(Collected data)
+++

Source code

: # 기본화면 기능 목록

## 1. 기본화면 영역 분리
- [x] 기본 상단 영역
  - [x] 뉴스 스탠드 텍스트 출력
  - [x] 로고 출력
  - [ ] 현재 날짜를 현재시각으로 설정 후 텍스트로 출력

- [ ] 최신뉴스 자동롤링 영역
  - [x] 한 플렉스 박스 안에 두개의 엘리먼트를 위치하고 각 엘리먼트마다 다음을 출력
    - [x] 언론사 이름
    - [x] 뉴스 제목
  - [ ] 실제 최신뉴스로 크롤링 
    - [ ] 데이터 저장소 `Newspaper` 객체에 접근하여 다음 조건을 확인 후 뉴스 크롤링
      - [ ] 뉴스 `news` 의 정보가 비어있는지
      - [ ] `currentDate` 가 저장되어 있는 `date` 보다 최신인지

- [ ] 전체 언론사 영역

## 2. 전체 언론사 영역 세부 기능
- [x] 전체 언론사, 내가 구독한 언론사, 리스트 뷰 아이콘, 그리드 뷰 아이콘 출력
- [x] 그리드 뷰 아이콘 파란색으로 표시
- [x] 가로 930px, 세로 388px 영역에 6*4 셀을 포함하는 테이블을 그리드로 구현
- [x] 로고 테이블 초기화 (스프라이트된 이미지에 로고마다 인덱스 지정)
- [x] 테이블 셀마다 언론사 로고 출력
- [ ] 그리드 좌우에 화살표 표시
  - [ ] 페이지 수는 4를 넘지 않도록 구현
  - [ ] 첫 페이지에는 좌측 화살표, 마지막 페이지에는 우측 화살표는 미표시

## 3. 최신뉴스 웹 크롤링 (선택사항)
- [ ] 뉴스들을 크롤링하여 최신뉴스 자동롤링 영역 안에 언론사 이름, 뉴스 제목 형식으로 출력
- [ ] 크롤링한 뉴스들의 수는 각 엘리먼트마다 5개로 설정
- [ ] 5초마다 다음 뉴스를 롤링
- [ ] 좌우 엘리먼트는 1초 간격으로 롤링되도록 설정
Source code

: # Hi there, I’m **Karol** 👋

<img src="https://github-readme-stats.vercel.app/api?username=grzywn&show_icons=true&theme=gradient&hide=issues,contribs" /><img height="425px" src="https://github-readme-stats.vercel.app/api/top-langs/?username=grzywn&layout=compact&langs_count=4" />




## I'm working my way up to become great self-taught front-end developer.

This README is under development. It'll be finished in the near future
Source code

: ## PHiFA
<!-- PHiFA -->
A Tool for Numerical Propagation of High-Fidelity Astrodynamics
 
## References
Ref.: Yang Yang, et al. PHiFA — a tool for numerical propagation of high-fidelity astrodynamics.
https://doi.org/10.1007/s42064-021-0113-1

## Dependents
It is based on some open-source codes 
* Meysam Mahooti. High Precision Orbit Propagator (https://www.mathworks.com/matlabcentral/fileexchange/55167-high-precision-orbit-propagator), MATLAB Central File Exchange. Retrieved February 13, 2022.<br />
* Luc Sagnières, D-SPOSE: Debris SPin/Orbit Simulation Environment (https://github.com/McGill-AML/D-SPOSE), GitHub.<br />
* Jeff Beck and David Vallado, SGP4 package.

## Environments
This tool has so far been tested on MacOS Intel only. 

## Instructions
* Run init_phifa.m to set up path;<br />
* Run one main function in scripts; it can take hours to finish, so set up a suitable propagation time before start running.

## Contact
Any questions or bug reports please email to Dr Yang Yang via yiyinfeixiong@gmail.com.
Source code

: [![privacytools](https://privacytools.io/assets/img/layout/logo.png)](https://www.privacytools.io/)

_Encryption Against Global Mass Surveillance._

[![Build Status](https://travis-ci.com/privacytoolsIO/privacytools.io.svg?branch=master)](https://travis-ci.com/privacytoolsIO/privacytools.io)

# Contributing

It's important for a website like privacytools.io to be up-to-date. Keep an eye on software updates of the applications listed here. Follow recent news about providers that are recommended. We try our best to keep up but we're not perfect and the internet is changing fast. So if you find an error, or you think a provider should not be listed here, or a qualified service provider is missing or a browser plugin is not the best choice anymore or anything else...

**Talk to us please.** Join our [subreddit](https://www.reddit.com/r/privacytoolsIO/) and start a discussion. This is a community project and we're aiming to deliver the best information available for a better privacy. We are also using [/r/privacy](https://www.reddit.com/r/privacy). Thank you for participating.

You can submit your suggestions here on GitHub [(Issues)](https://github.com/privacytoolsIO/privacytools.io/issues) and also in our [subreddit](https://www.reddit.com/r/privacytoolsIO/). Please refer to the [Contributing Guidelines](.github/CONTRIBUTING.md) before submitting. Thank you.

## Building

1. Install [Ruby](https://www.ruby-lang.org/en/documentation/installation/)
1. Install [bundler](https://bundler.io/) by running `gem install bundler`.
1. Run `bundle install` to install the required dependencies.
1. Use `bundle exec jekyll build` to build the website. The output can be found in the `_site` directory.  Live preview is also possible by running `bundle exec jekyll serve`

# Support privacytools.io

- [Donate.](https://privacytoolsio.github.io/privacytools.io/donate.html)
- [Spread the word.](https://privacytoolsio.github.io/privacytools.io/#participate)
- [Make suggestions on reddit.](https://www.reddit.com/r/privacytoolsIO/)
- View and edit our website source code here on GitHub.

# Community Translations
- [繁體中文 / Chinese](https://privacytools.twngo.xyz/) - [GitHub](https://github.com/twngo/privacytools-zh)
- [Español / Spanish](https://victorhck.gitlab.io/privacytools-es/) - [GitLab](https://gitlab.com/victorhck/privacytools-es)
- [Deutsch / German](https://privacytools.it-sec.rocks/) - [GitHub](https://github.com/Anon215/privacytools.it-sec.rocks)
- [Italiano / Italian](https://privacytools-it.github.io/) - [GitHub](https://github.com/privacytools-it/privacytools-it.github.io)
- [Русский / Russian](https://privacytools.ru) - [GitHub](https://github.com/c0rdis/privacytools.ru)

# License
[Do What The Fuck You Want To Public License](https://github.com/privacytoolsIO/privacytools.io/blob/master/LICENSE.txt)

+++

▶ TASK GOAL
All lines above holding the word "suggestions" make up the answer; copy each one.

▶ RESPONSE TO THIS TASK
You can submit your suggestions here on GitHub [(Issues)](https://github.com/privacytoolsIO/privacytools.io/issues) and also in our [subreddit](https://www.reddit.com/r/privacytoolsIO/). Please refer to the [Contributing Guidelines](.github/CONTRIBUTING.md) before submitting. Thank you.
- [Make suggestions on reddit.](https://www.reddit.com/r/privacytoolsIO/)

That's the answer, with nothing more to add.